Copy every line of the records below that holds the word "subsection".

---------- DATASET CONTENT ----------

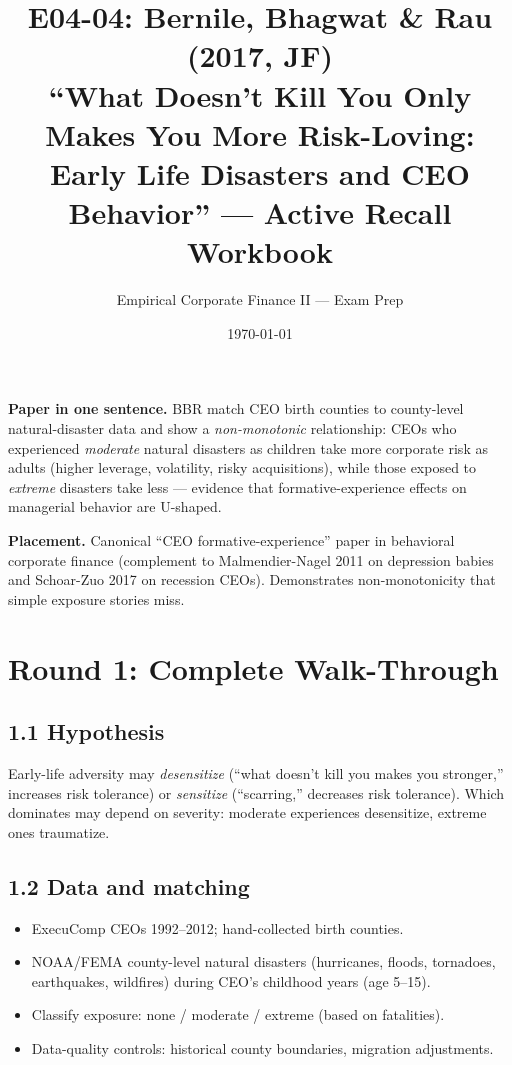 \documentclass[11pt]{article}
\title{E04-04: Bernile, Bhagwat \& Rau (2017, JF) \\
\large ``What Doesn't Kill You Only Makes You More Risk-Loving: Early Life Disasters and CEO Behavior'' --- Active Recall Workbook}
\author{Empirical Corporate Finance II --- Exam Prep}
\date{\today}
\begin{document}
\maketitle

\begin{keybox}
\textbf{Paper in one sentence.} BBR match CEO birth counties to county-level natural-disaster data and show a \emph{non-monotonic} relationship: CEOs who experienced \emph{moderate} natural disasters as children take more corporate risk as adults (higher leverage, volatility, risky acquisitions), while those exposed to \emph{extreme} disasters take less --- evidence that formative-experience effects on managerial behavior are U-shaped.

\textbf{Placement.} Canonical ``CEO formative-experience'' paper in behavioral corporate finance (complement to Malmendier-Nagel 2011 on depression babies and Schoar-Zuo 2017 on recession CEOs). Demonstrates non-monotonicity that simple exposure stories miss.
\end{keybox}

\section*{Round 1: Complete Walk-Through}

\subsection*{1.1 Hypothesis}
Early-life adversity may \emph{desensitize} (``what doesn't kill you makes you stronger,'' increases risk tolerance) or \emph{sensitize} (``scarring,'' decreases risk tolerance). Which dominates may depend on severity: moderate experiences desensitize, extreme ones traumatize.

\subsection*{1.2 Data and matching}
\begin{itemize}
\item ExecuComp CEOs 1992--2012; hand-collected birth counties.
\item NOAA/FEMA county-level natural disasters (hurricanes, floods, tornadoes, earthquakes, wildfires) during CEO's childhood years (age 5--15).
\item Classify exposure: none / moderate / extreme (based on fatalities).
\item Data-quality controls: historical county boundaries, migration adjustments.
\end{itemize}
\end{document}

----------

# RESPONSE:
\subsection*{1.1 Hypothesis}
\subsection*{1.2 Data and matching}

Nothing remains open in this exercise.